[Start of section]

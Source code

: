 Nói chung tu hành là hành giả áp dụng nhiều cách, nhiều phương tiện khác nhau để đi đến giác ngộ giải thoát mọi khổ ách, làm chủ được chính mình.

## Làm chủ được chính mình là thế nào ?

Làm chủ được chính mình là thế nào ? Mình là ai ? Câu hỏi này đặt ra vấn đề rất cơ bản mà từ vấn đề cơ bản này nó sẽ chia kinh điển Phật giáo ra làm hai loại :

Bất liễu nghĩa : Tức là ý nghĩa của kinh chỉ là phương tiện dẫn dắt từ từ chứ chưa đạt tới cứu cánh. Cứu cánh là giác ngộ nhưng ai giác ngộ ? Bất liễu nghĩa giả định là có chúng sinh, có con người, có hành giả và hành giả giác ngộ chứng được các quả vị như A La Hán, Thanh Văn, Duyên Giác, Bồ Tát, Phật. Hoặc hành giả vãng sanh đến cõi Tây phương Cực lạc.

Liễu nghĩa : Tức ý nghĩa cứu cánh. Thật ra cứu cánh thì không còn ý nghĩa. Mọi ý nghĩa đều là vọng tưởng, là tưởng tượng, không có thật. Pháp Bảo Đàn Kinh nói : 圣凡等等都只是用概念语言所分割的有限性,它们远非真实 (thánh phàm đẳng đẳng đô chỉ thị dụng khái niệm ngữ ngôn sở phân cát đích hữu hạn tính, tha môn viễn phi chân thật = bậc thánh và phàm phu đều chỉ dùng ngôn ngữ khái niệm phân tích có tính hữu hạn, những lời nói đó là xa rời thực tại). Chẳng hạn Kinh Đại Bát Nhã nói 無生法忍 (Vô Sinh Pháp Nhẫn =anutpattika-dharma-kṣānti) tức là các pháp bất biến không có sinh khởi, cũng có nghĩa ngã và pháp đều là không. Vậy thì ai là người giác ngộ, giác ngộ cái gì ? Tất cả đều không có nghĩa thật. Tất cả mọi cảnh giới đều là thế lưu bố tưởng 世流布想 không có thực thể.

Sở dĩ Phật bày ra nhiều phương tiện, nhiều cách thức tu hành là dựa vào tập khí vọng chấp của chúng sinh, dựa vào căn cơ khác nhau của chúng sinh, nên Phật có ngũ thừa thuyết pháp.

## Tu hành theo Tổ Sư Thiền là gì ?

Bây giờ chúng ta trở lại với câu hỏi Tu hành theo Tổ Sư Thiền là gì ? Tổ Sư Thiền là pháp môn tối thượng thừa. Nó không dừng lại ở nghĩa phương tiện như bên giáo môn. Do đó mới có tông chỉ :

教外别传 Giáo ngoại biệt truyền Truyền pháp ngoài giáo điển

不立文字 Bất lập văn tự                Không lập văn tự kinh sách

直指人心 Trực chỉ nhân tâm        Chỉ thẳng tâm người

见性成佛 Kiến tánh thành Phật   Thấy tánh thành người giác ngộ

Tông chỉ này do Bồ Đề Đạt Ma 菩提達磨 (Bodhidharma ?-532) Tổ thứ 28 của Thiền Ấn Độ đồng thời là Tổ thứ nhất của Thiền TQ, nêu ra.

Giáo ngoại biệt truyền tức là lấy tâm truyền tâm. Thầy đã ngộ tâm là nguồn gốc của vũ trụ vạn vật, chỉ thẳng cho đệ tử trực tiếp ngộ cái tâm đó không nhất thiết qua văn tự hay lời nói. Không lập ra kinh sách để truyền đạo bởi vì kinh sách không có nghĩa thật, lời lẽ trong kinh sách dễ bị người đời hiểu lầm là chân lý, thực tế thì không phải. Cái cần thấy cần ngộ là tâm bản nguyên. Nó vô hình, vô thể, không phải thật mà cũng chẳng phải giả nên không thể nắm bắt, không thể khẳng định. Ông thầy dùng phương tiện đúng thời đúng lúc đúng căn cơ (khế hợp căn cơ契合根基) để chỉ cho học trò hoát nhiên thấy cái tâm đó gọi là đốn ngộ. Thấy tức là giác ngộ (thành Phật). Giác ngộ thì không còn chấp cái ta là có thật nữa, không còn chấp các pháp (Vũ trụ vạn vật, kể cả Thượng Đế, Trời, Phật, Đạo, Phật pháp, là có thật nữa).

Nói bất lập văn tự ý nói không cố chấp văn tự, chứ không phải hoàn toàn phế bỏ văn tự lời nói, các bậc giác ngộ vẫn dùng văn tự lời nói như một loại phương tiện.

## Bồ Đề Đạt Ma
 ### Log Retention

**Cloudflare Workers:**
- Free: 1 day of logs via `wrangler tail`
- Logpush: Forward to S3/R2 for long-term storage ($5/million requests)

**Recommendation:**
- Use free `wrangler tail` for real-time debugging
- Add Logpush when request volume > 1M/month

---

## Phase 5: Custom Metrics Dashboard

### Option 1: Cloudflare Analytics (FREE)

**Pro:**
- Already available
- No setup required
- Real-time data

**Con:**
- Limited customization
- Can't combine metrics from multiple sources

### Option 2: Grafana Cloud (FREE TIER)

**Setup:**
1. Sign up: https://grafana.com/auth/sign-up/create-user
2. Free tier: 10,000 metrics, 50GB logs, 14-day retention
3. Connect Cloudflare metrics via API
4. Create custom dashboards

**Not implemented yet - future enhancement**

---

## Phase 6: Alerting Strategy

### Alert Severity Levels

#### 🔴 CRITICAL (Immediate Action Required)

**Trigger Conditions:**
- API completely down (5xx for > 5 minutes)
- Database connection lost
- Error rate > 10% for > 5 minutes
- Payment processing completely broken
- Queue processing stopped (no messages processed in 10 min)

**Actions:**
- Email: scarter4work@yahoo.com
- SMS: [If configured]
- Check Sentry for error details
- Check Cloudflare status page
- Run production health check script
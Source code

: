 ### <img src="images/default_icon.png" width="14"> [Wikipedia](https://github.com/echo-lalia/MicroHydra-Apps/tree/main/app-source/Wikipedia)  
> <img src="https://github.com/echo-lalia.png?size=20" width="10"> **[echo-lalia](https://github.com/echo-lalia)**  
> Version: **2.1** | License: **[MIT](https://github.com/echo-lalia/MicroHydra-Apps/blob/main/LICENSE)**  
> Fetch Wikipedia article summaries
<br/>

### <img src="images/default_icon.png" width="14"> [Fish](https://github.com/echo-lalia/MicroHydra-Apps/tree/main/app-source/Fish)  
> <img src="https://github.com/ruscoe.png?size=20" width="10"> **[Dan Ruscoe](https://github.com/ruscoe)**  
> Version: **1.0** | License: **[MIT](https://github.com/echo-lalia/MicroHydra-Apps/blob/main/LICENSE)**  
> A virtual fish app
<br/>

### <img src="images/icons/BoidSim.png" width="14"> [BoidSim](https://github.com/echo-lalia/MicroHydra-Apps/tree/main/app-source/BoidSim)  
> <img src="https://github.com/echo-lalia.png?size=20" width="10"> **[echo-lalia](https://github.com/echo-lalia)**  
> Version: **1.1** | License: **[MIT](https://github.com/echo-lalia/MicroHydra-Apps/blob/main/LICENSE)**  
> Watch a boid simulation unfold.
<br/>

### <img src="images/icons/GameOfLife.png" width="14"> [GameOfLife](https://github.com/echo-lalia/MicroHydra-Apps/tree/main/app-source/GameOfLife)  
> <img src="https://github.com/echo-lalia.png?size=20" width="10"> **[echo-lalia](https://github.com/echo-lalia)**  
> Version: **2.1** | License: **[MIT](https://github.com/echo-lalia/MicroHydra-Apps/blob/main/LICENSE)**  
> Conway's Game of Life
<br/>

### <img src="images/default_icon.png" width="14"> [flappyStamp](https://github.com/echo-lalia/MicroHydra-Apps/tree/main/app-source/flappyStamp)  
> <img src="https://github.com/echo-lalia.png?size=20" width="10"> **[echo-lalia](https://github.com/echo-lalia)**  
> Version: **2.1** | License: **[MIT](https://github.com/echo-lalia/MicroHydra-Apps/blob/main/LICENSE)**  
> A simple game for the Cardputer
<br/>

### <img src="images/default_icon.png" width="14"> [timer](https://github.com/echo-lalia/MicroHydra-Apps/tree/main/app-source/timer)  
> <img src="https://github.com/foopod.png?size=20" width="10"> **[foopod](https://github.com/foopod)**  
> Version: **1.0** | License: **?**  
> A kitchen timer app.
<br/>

[End of section]

* [What you will do]: When a line of the records includes "logs", that line belongs in the answer.

* [Exercise response]:
- Free: 1 day of logs via `wrangler tail`
2. Free tier: 10,000 metrics, 50GB logs, 14-day retention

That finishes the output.